Nonetheless, the performance and availability of your DB2 environment – and therefore the business systems that rely on DB2 – can suffer if you do not pay attention to the health and welfare of your DB2 databases and applications.

Health Checking Your DB2
The general notion of a health check is well known in the IT world, especially within the realm of DB2 for z/OS. The purpose of a DB2 health check is to assess the stability, performance, and availability of your DB2 environment. Health checks are conducted by gathering together all of the pertinent details about your DB2-based systems and reviewing them to ascertain their appropriateness and effectiveness. You may narrow down a health check to focus on specific aspects of your infrastructure, for example, concentrating on just availability and performance, or on other aspects such as recoverability, security, and so on.

At any rate, scheduling regular independent reviews of your DB2 environment is an important aspect of assuring the viability and robustness of your implementation. Simply migrating DB2 applications to production and then neglecting to review them until or unless there are complaints from the end users is not a best practice for delivering good service to your business. Just like a car requires regular maintenance, so too does your DB2 environment. Regular analysis and health check with an overall goal should of identifying weaknesses and targeting inefficiencies, can save your organization time and money, as well as reduce the daily effort involved in implementing and maintaining your DB2 applications.

Think about the health of your DB2 system the same way you think about your health. A regular health check helps to identify and eliminate problems. And it helps you to perform the daily operational tasks on your DB2 databases and applications with the peace of mind that only regular, in-depth, knowledgeable analysis can deliver.

Check Back Soon
Later in this series we'll uncover more aspects of health checking and look at some software that might be able to assist. So stay tuned...

Tuesday, July 08, 2014

DB2 Application Performance Management

Assuring optimal performance for database applications can be a tricky thing.
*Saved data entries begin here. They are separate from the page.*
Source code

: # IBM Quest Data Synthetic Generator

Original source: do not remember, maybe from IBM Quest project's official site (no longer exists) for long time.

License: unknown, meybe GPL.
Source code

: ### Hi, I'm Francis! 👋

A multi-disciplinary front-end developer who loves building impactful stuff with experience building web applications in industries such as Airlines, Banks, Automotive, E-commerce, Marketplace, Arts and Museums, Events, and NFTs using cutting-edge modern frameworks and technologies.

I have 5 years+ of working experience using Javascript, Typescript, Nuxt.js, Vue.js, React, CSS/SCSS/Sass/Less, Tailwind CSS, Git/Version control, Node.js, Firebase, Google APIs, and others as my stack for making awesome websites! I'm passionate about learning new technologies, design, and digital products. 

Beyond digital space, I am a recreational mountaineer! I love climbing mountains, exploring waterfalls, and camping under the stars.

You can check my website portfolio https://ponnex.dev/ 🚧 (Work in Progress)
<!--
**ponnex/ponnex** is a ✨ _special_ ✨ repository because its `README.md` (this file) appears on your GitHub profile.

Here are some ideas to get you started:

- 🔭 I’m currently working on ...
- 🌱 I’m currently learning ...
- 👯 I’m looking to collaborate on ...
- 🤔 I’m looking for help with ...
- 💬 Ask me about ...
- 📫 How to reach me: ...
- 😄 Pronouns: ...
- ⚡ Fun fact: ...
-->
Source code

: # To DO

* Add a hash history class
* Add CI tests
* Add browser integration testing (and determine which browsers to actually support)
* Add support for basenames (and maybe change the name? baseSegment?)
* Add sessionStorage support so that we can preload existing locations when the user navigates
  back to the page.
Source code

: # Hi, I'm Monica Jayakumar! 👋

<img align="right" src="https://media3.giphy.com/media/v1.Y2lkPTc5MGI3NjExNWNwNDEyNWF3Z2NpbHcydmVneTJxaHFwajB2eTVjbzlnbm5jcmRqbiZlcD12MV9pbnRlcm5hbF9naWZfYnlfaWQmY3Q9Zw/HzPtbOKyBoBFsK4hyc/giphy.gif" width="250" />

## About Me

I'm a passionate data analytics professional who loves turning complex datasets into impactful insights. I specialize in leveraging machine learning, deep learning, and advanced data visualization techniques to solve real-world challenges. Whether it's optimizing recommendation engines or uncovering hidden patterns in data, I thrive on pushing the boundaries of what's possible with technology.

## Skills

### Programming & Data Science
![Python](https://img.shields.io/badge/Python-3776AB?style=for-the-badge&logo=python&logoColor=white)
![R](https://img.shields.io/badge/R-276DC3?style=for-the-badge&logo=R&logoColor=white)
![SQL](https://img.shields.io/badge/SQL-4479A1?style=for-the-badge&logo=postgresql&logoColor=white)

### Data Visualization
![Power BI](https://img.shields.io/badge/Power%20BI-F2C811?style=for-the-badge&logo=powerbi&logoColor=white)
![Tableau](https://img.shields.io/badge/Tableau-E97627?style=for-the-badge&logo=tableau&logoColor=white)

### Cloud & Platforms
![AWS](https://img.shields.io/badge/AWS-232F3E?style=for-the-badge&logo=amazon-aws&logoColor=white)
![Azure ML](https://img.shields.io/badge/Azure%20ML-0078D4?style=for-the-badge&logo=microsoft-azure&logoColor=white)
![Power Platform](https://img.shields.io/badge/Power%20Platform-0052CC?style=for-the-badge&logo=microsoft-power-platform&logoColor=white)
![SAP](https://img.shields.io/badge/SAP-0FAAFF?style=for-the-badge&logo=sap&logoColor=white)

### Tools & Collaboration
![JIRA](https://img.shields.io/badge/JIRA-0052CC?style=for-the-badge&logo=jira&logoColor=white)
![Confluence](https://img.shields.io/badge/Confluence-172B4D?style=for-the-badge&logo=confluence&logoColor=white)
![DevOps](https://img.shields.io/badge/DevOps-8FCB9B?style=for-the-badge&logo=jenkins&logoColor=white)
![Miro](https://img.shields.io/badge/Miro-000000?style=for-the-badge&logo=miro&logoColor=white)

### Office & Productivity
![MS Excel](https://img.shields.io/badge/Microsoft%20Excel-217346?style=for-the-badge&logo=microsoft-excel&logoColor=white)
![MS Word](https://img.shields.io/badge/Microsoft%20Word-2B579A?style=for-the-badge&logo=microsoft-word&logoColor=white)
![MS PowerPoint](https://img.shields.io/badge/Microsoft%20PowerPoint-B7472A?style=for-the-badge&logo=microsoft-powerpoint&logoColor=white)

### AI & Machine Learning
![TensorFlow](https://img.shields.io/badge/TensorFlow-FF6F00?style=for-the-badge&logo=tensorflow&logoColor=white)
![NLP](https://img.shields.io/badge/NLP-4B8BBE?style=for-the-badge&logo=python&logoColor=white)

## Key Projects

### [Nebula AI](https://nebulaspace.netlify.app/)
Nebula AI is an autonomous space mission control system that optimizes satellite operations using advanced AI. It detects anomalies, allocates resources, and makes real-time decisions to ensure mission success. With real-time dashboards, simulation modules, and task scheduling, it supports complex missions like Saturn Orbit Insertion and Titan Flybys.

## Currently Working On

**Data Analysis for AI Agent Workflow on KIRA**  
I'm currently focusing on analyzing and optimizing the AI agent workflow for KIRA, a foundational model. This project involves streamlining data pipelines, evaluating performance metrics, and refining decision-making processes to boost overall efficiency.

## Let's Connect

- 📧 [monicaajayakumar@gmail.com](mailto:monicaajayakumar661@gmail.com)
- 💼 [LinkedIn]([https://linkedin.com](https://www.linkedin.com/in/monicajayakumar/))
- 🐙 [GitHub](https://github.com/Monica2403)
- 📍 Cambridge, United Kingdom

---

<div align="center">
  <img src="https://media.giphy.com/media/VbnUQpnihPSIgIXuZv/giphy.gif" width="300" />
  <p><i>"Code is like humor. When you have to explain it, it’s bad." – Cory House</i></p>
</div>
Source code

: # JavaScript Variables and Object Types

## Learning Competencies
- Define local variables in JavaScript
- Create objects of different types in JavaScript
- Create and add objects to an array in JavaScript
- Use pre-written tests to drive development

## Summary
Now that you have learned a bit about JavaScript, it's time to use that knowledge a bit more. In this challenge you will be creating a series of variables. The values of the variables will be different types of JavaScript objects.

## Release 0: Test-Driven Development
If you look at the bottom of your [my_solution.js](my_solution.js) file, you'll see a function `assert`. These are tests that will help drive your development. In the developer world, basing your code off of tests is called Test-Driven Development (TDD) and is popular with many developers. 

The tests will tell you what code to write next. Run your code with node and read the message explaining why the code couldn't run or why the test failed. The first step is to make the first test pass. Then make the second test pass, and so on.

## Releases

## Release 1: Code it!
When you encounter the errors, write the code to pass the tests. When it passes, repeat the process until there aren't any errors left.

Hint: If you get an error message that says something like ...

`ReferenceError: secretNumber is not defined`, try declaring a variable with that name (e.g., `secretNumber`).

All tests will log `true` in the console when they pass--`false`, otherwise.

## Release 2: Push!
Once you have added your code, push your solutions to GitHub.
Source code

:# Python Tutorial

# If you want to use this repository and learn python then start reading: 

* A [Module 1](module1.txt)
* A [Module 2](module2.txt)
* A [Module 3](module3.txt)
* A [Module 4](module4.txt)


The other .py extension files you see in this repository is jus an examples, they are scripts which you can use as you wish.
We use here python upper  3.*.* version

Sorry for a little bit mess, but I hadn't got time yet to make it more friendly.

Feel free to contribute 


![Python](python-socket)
In today's blog I ruminate on the high-level issues involved in optimizing your DB2 for z/OS applications.

Applications that access databases are only as good as the performance they achieve. And every user wants their software to run as fast as possible. As such, performance tuning and management is one of the biggest demands on the DBA’s time. When asked what is the single most important or stressful aspect of their job, DBAs typically respond "assuring optimal performance."  Indeed, a Forrester Research survey indicates that performance and troubleshooting tops the list of most challenging DBA tasks.

But when you are dealing with data in a database management system there are multiple interacting components that must be managed and tuned to achieve optimal performance. That is, every database application, at its core, requires three components to operate:
·  the system (that is, the DBMS itself, the network, and the O/S),
·  the database (that is, the DDL and database schema), and
·  the application (that is, the SQL and program logic).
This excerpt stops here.